===== EXCERPTED RECORDS

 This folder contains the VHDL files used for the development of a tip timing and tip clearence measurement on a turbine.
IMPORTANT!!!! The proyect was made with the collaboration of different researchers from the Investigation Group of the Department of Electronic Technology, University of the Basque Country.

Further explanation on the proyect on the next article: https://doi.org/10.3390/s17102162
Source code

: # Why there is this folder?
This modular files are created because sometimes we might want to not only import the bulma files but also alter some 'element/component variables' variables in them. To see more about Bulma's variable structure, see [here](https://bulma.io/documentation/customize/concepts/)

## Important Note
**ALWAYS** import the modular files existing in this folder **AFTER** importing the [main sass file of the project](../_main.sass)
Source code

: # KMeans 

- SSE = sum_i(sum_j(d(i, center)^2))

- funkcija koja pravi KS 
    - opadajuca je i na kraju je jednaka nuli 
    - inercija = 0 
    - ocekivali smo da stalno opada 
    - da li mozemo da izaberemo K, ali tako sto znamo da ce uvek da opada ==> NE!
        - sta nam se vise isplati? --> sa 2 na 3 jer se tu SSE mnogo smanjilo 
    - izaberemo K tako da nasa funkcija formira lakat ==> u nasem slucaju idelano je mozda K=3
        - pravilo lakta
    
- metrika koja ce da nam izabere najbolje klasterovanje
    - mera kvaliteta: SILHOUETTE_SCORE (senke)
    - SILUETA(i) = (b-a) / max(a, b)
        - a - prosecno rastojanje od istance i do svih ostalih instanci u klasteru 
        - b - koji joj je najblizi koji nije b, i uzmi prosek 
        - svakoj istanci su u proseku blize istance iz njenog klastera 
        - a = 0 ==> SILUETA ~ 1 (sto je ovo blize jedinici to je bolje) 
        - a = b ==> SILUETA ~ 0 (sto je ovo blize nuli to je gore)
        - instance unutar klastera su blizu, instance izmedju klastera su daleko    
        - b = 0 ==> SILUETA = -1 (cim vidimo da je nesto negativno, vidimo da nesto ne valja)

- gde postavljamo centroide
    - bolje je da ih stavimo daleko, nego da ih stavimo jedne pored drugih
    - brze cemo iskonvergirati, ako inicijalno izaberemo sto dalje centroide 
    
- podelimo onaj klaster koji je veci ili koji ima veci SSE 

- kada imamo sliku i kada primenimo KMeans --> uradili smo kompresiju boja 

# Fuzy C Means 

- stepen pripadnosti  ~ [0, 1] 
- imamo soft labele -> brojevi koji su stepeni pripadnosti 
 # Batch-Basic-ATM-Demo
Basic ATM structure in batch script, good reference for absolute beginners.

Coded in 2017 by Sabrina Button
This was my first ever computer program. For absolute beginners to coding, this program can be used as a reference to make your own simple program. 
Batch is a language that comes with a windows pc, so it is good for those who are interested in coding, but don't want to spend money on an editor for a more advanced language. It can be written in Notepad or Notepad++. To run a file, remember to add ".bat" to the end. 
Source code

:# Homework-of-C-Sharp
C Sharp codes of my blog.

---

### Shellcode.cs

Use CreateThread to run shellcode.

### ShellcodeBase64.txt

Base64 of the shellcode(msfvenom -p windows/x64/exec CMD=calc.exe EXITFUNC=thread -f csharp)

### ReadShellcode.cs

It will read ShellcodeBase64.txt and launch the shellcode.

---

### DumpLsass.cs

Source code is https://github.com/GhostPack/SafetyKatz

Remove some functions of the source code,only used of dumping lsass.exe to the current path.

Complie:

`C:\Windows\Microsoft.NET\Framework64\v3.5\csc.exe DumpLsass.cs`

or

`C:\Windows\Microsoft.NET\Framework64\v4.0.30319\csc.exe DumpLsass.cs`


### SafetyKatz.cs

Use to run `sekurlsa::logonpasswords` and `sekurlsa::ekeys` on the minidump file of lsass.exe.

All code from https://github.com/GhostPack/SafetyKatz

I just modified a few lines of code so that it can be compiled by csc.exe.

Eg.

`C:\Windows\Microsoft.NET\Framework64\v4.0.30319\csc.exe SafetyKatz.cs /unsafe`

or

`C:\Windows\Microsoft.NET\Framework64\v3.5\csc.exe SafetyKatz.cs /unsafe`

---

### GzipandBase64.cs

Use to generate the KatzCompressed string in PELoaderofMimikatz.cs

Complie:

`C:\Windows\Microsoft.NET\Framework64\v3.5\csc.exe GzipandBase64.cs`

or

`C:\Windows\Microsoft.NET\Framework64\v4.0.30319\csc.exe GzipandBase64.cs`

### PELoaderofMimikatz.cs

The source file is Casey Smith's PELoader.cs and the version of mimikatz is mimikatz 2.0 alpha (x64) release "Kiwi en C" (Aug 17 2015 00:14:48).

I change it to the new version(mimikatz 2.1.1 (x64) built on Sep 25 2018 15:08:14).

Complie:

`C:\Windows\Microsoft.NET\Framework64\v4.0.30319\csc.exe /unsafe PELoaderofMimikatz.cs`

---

==========

● INSTRUCTIONS FOR THE TASK: Please quote the data above in full, with no line missing.

● TASK OUTPUT:
 This folder contains the VHDL files used for the development of a tip timing and tip clearence measurement on a turbine.
IMPORTANT!!!! The proyect was made with the collaboration of different researchers from the Investigation Group of the Department of Electronic Technology, University of the Basque Country.

Further explanation on the proyect on the next article: https://doi.org/10.3390/s17102162
Source code

: # Why there is this folder?
This modular files are created because sometimes we might want to not only import the bulma files but also alter some 'element/component variables' variables in them. To see more about Bulma's variable structure, see [here](https://bulma.io/documentation/customize/concepts/)

## Important Note
**ALWAYS** import the modular files existing in this folder **AFTER** importing the [main sass file of the project](../_main.sass)
Source code

: # KMeans 

- SSE = sum_i(sum_j(d(i, center)^2))

- funkcija koja pravi KS 
    - opadajuca je i na kraju je jednaka nuli 
    - inercija = 0 
    - ocekivali smo da stalno opada 
    - da li mozemo da izaberemo K, ali tako sto znamo da ce uvek da opada ==> NE!
        - sta nam se vise isplati? --> sa 2 na 3 jer se tu SSE mnogo smanjilo 
    - izaberemo K tako da nasa funkcija formira lakat ==> u nasem slucaju idelano je mozda K=3
        - pravilo lakta
    
- metrika koja ce da nam izabere najbolje klasterovanje
    - mera kvaliteta: SILHOUETTE_SCORE (senke)
    - SILUETA(i) = (b-a) / max(a, b)
        - a - prosecno rastojanje od istance i do svih ostalih instanci u klasteru 
        - b - koji joj je najblizi koji nije b, i uzmi prosek 
        - svakoj istanci su u proseku blize istance iz njenog klastera 
        - a = 0 ==> SILUETA ~ 1 (sto je ovo blize jedinici to je bolje) 
        - a = b ==> SILUETA ~ 0 (sto je ovo blize nuli to je gore)
        - instance unutar klastera su blizu, instance izmedju klastera su daleko    
        - b = 0 ==> SILUETA = -1 (cim vidimo da je nesto negativno, vidimo da nesto ne valja)

- gde postavljamo centroide
    - bolje je da ih stavimo daleko, nego da ih stavimo jedne pored drugih
    - brze cemo iskonvergirati, ako inicijalno izaberemo sto dalje centroide 
    
- podelimo onaj klaster koji je veci ili koji ima veci SSE 

- kada imamo sliku i kada primenimo KMeans --> uradili smo kompresiju boja 

# Fuzy C Means 

- stepen pripadnosti  ~ [0, 1] 
- imamo soft labele -> brojevi koji su stepeni pripadnosti 
 # Batch-Basic-ATM-Demo
Basic ATM structure in batch script, good reference for absolute beginners.

Coded in 2017 by Sabrina Button
This was my first ever computer program. For absolute beginners to coding, this program can be used as a reference to make your own simple program. 
Batch is a language that comes with a windows pc, so it is good for those who are interested in coding, but don't want to spend money on an editor for a more advanced language. It can be written in Notepad or Notepad++. To run a file, remember to add ".bat" to the end. 
Source code

:# Homework-of-C-Sharp
C Sharp codes of my blog.

---

### Shellcode.cs

Use CreateThread to run shellcode.

### ShellcodeBase64.txt

Base64 of the shellcode(msfvenom -p windows/x64/exec CMD=calc.exe EXITFUNC=thread -f csharp)

### ReadShellcode.cs

It will read ShellcodeBase64.txt and launch the shellcode.

---

### DumpLsass.cs

Source code is https://github.com/GhostPack/SafetyKatz

Remove some functions of the source code,only used of dumping lsass.exe to the current path.

Complie:

`C:\Windows\Microsoft.NET\Framework64\v3.5\csc.exe DumpLsass.cs`

or

`C:\Windows\Microsoft.NET\Framework64\v4.0.30319\csc.exe DumpLsass.cs`


### SafetyKatz.cs

Use to run `sekurlsa::logonpasswords` and `sekurlsa::ekeys` on the minidump file of lsass.exe.

All code from https://github.com/GhostPack/SafetyKatz

I just modified a few lines of code so that it can be compiled by csc.exe.

Eg.

`C:\Windows\Microsoft.NET\Framework64\v4.0.30319\csc.exe SafetyKatz.cs /unsafe`

or

`C:\Windows\Microsoft.NET\Framework64\v3.5\csc.exe SafetyKatz.cs /unsafe`

---

### GzipandBase64.cs

Use to generate the KatzCompressed string in PELoaderofMimikatz.cs

Complie:

`C:\Windows\Microsoft.NET\Framework64\v3.5\csc.exe GzipandBase64.cs`

or

`C:\Windows\Microsoft.NET\Framework64\v4.0.30319\csc.exe GzipandBase64.cs`

### PELoaderofMimikatz.cs

The source file is Casey Smith's PELoader.cs and the version of mimikatz is mimikatz 2.0 alpha (x64) release "Kiwi en C" (Aug 17 2015 00:14:48).

I change it to the new version(mimikatz 2.1.1 (x64) built on Sep 25 2018 15:08:14).

Complie:

`C:\Windows\Microsoft.NET\Framework64\v4.0.30319\csc.exe /unsafe PELoaderofMimikatz.cs`

---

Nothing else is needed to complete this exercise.